Il est courant de dire que le système renait de ses cendres. On aura beau vouloir le changer ou le désintégrer, il trouvera toujours des subterfuges pour renaitre ou se réinventer. Notre pays a connu beaucoup de révolutionnaires, anti système, qui avaient fini dans le ventre du système. C’est un monstre qui attire ses pourfendeurs et finit par les bouffer. Qui plus est lorsqu’on détient le système, lorsqu’on est le système. Eh oui, le système c’est le pouvoir. Ses instruments sont l’argent des fonds politiques et du budget de l’Etat, le foncier, les nominations aux postes de responsabilité et le contrôle des forces de défense et de sécurité et de la justice. Le Président de la République et son Premier Ministre sont le système. C’est dans la manière de gérer leurs nouveaux leviers de pouvoir qu’ils vont perpétuer le système ou le transformer.  

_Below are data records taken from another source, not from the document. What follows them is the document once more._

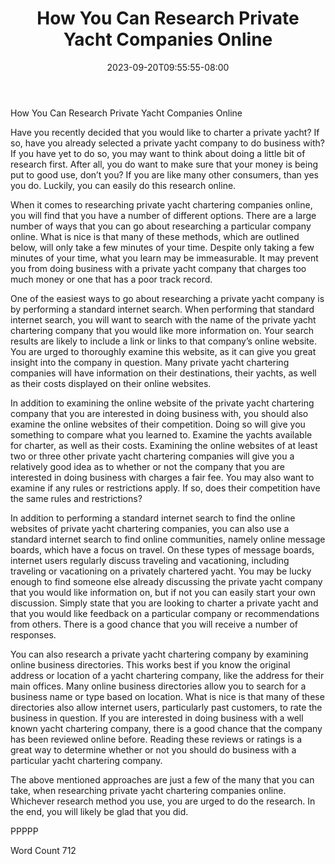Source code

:﻿---
title: "How You Can Research Private Yacht Companies Online"
date: 2023-09-20T09:55:55-08:00
description: "Private Yacht Charters TXT Tips for Web Success"
featured_image: "/images/Private Yacht Charters TXT.jpg"
tags: ["Private Yacht Charters TXT"]
---

How You Can Research Private Yacht Companies Online

Have you recently decided that you would like to charter a private yacht?  If so, have you already selected a private yacht company to do business with?  If you have yet to do so, you may want to think about doing a little bit of research first.  After all, you do want to make sure that your money is being put to good use, don’t you?  If you are like many other consumers, than yes you do.  Luckily, you can easily do this research online.  

When it comes to researching private yacht chartering companies online, you will find that you have a number of different options.  There are a large number of ways that you can go about researching a particular company online.  What is nice is that many of these methods, which are outlined below, will only take a few minutes of your time.  Despite only taking a few minutes of your time, what you learn may be immeasurable.  It may prevent you from doing business with a private yacht company that charges too much money or one that has a poor track record.

One of the easiest ways to go about researching a private yacht company is by performing a standard internet search. When performing that standard internet search, you will want to search with the name of the private yacht chartering company that you would like more information on.  Your search results are likely to include a link or links to that company’s online website.  You are urged to thoroughly examine this website, as it can give you great insight into the company in question.  Many private yacht chartering companies will have information on their destinations, their yachts, as well as their costs displayed on their online websites.  

In addition to examining the online website of the private yacht chartering company that you are interested in doing business with, you should also examine the online websites of their competition.  Doing so will give you something to compare what you learned to.  Examine the yachts available for charter, as well as their costs.  Examining the online websites of at least two or three other private yacht chartering companies will give you a relatively good idea as to whether or not the company that you are interested in doing business with charges a fair fee.  You may also want to examine if any rules or restrictions apply.  If so, does their competition have the same rules and restrictions?  

In addition to performing a standard internet search to find the online websites of private yacht chartering companies, you can also use a standard internet search to find online communities, namely online message boards, which have a focus on travel.  On these types of message boards, internet users regularly discuss traveling and vacationing, including traveling or vacationing on a privately chartered yacht.  You may be lucky enough to find someone else already discussing the private yacht company that you would like information on, but if not you can easily start your own discussion.  Simply state that you are looking to charter a private yacht and that you would like feedback on a particular company or recommendations from others.  There is a good chance that you will receive a number of responses.

You can also research a private yacht chartering company by examining online business directories.  This works best if you know the original address or location of a yacht chartering company, like the address for their main offices. Many online business directories allow you to search for a business name or type based on location.  What is nice is that many of these directories also allow internet users, particularly past customers, to rate the business in question.  If you are interested in doing business with a well known yacht chartering company, there is a good chance that the company has been reviewed online before.  Reading these reviews or ratings is a great way to determine whether or not you should do business with a particular yacht chartering company.

The above mentioned approaches are just a few of the many that you can take, when researching private yacht chartering companies online.  Whichever research method you use, you are urged to do the research. In the end, you will likely be glad that you did.

PPPPP

Word Count 712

Notre nouveau Président veut un changement systémique. Le changement systémique implique des transformations profondes et structurelles au plan social, économique, culturel, politique et même environnemental. Cela va demander du temps et de la persévérance. Toute initiative de changement systémique va rencontrer des résistances. C’est normal et naturel, les êtres humains préfèrent rester dans leurs privilèges et zones de confort. Nous avons tous une certaine immunité au changement. Les initiatives de changement systémique ne se négocient pas et ne peuvent pas être différées. Elles se mettent en œuvre ici et maintenant tout de suite. C’est dans l’action de changement que se produira le changement, pas dans l’intention. C’est l’action qui produira le résultat.

Depuis quelques semaines nous constatons des initiatives de dénigrement du Premier Ministre. S’il était resté opposant, je n’allais pas prendre ma plume pour l’encourager parce qu’il a survécu à tous les complots les uns plus inimaginables que les autres. A plusieurs reprises, il a été flingué et enseveli. A chaque fois, il s’est de lui-même ressuscité. En tant qu’opposant, Sonkoétait un expert de la survie et de la renaissance. Maintenant qu’il est au pouvoir et Premier Ministre, il a une nouvelle vulnérabilité ; il va falloir qu’il apprenne aussi à encaisser, à discerner et à esquiver pour continuer sa trajectoire. Les missiles ou les glaives vont venir de partout et souvent même simultanément. Pendant que Sonko est sous les missiles, on entend quelques « ninki nanka » tresser des lauriers au Président Diomaye tout en voulant stimuler son Ego contre son Premier Ministre. Ces francs-tireurs ont une stratégie pour isoler le Président pour pouvoir l’approcher et le ferrer. Sonkoles gêne, il représente un bouclier pour le président ; ils cherchent à se débarrasser de Sonko.  Leur stratégie est de casser le duo Diomaye-Sonko. Lorsque Sonko disparaitra, les courtisans et les griots vont revenir au-devant de la scène pour entourer Diomaye et ainsi ressusciter le système. Je suis quasiment sûr qu’ils sont en train de cuisiner leurs épouses, leurs marabouts et leurs parents dans les coulisses.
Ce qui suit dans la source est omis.